#### Input records
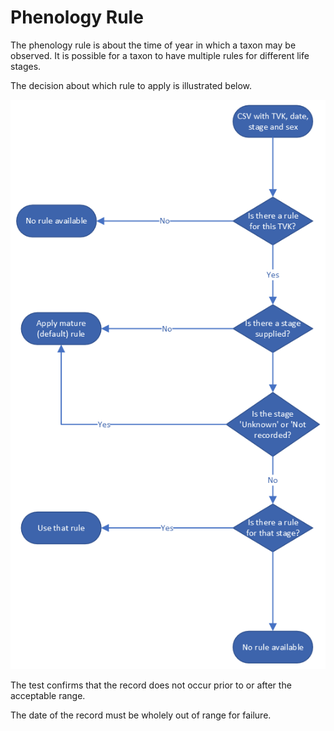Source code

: # Phenology Rule

The phenology rule is about the time of year in which a taxon may be observed.
It is possible for a taxon to have multiple rules for different life stages.

The decision about which rule to apply is illustrated below.

![Diagram showing decision logic for the phenology rule](../assets/images/phenolgy-stages.png)

The test confirms that the record does not occur prior to or after the
acceptable range.

The date of the record must be wholely out of range for failure.

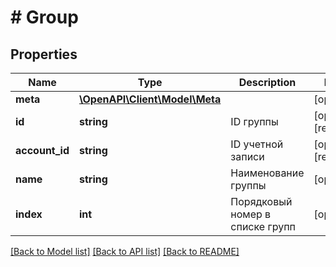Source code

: # # Group

## Properties

Name | Type | Description | Notes
------------ | ------------- | ------------- | -------------
**meta** | [**\OpenAPI\Client\Model\Meta**](Meta.md) |  | [optional]
**id** | **string** | ID группы | [optional] [readonly]
**account_id** | **string** | ID учетной записи | [optional] [readonly]
**name** | **string** | Наименование группы | [optional]
**index** | **int** | Порядковый номер в списке групп | [optional]

[[Back to Model list]](../../README.md#models) [[Back to API list]](../../README.md#endpoints) [[Back to README]](../../README.md)
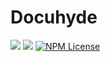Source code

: # Docuhyde
[![](https://img.shields.io/github/package-json/v/YewTreeWeb/docuhyde?logoColor=%23eb8a5e&style=for-the-badge)](https://docuhyde.netlify.com) [![](https://img.shields.io/maintenance/yes/2020?style=for-the-badge)](https://github.com/daveberning) [![NPM License](https://img.shields.io/npm/l/all-contributors.svg?style=for-the-badge)](https://github.com/daveberning/griddle/blob/master/LICENSE)
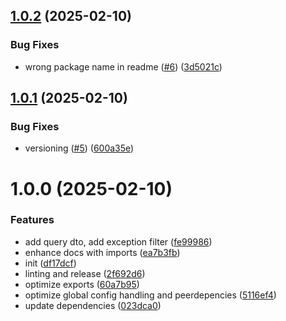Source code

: ## [1.0.2](https://github.com/StickelInnovationUG/nestjs-prisma-query/compare/v1.0.1...v1.0.2) (2025-02-10)


### Bug Fixes

* wrong package name in readme ([#6](https://github.com/StickelInnovationUG/nestjs-prisma-query/issues/6)) ([3d5021c](https://github.com/StickelInnovationUG/nestjs-prisma-query/commit/3d5021c7c1196817a620a5b2c8f609095301b937))

## [1.0.1](https://github.com/StickelInnovationUG/nestjs-prisma-query/compare/v1.0.0...v1.0.1) (2025-02-10)


### Bug Fixes

* versioning ([#5](https://github.com/StickelInnovationUG/nestjs-prisma-query/issues/5)) ([600a35e](https://github.com/StickelInnovationUG/nestjs-prisma-query/commit/600a35eab648ce8bd7275d915c33de8fa63f9c7d))

# 1.0.0 (2025-02-10)


### Features

* add query dto, add exception filter ([fe99986](https://github.com/StickelInnovationUG/nestjs-prisma-query/commit/fe99986534a61e46422025641d6b667baba5677d))
* enhance docs with imports ([ea7b3fb](https://github.com/StickelInnovationUG/nestjs-prisma-query/commit/ea7b3fbe1957e4b7e78a38d142e9e162be929687))
* init ([df17dcf](https://github.com/StickelInnovationUG/nestjs-prisma-query/commit/df17dcf1488f961b71232990e50fd8f83cdfcbad))
* linting and release ([2f692d6](https://github.com/StickelInnovationUG/nestjs-prisma-query/commit/2f692d660d9287e97347cb924224d93e0efbbeaf))
* optimize exports ([60a7b95](https://github.com/StickelInnovationUG/nestjs-prisma-query/commit/60a7b95fa537f8137b250ae36648dc2376d65f03))
* optimize global config handling and peerdepencies ([5116ef4](https://github.com/StickelInnovationUG/nestjs-prisma-query/commit/5116ef4a55e0d9fdc1e9002fdd7391a756aa758c))
* update dependencies ([023dca0](https://github.com/StickelInnovationUG/nestjs-prisma-query/commit/023dca0bb53ea9620196424451ff23103f05bae7))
########
[Exercise details] Because only the text is wanted, repeat all the entries exactly and leave out the pictures.

[Exercise answer]
Source code

: # Phenology Rule

The phenology rule is about the time of year in which a taxon may be observed.
It is possible for a taxon to have multiple rules for different life stages.

The decision about which rule to apply is illustrated below.

![Diagram showing decision logic for the phenology rule](../assets/images/phenolgy-stages.png)

The test confirms that the record does not occur prior to or after the
acceptable range.

The date of the record must be wholely out of range for failure.

Source code

: # # Group

## Properties

Name | Type | Description | Notes
------------ | ------------- | ------------- | -------------
**meta** | [**\OpenAPI\Client\Model\Meta**](Meta.md) |  | [optional]
**id** | **string** | ID группы | [optional] [readonly]
**account_id** | **string** | ID учетной записи | [optional] [readonly]
**name** | **string** | Наименование группы | [optional]
**index** | **int** | Порядковый номер в списке групп | [optional]

[[Back to Model list]](../../README.md#models) [[Back to API list]](../../README.md#endpoints) [[Back to README]](../../README.md)
Source code

: # Docuhyde
[![](https://img.shields.io/github/package-json/v/YewTreeWeb/docuhyde?logoColor=%23eb8a5e&style=for-the-badge)](https://docuhyde.netlify.com) [![](https://img.shields.io/maintenance/yes/2020?style=for-the-badge)](https://github.com/daveberning) [![NPM License](https://img.shields.io/npm/l/all-contributors.svg?style=for-the-badge)](https://github.com/daveberning/griddle/blob/master/LICENSE)
Source code

: ## [1.0.2](https://github.com/StickelInnovationUG/nestjs-prisma-query/compare/v1.0.1...v1.0.2) (2025-02-10)


### Bug Fixes

* wrong package name in readme ([#6](https://github.com/StickelInnovationUG/nestjs-prisma-query/issues/6)) ([3d5021c](https://github.com/StickelInnovationUG/nestjs-prisma-query/commit/3d5021c7c1196817a620a5b2c8f609095301b937))

## [1.0.1](https://github.com/StickelInnovationUG/nestjs-prisma-query/compare/v1.0.0...v1.0.1) (2025-02-10)


### Bug Fixes

* versioning ([#5](https://github.com/StickelInnovationUG/nestjs-prisma-query/issues/5)) ([600a35e](https://github.com/StickelInnovationUG/nestjs-prisma-query/commit/600a35eab648ce8bd7275d915c33de8fa63f9c7d))

# 1.0.0 (2025-02-10)


### Features

* add query dto, add exception filter ([fe99986](https://github.com/StickelInnovationUG/nestjs-prisma-query/commit/fe99986534a61e46422025641d6b667baba5677d))
* enhance docs with imports ([ea7b3fb](https://github.com/StickelInnovationUG/nestjs-prisma-query/commit/ea7b3fbe1957e4b7e78a38d142e9e162be929687))
* init ([df17dcf](https://github.com/StickelInnovationUG/nestjs-prisma-query/commit/df17dcf1488f961b71232990e50fd8f83cdfcbad))
* linting and release ([2f692d6](https://github.com/StickelInnovationUG/nestjs-prisma-query/commit/2f692d660d9287e97347cb924224d93e0efbbeaf))
* optimize exports ([60a7b95](https://github.com/StickelInnovationUG/nestjs-prisma-query/commit/60a7b95fa537f8137b250ae36648dc2376d65f03))
* optimize global config handling and peerdepencies ([5116ef4](https://github.com/StickelInnovationUG/nestjs-prisma-query/commit/5116ef4a55e0d9fdc1e9002fdd7391a756aa758c))
* update dependencies ([023dca0](https://github.com/StickelInnovationUG/nestjs-prisma-query/commit/023dca0bb53ea9620196424451ff23103f05bae7))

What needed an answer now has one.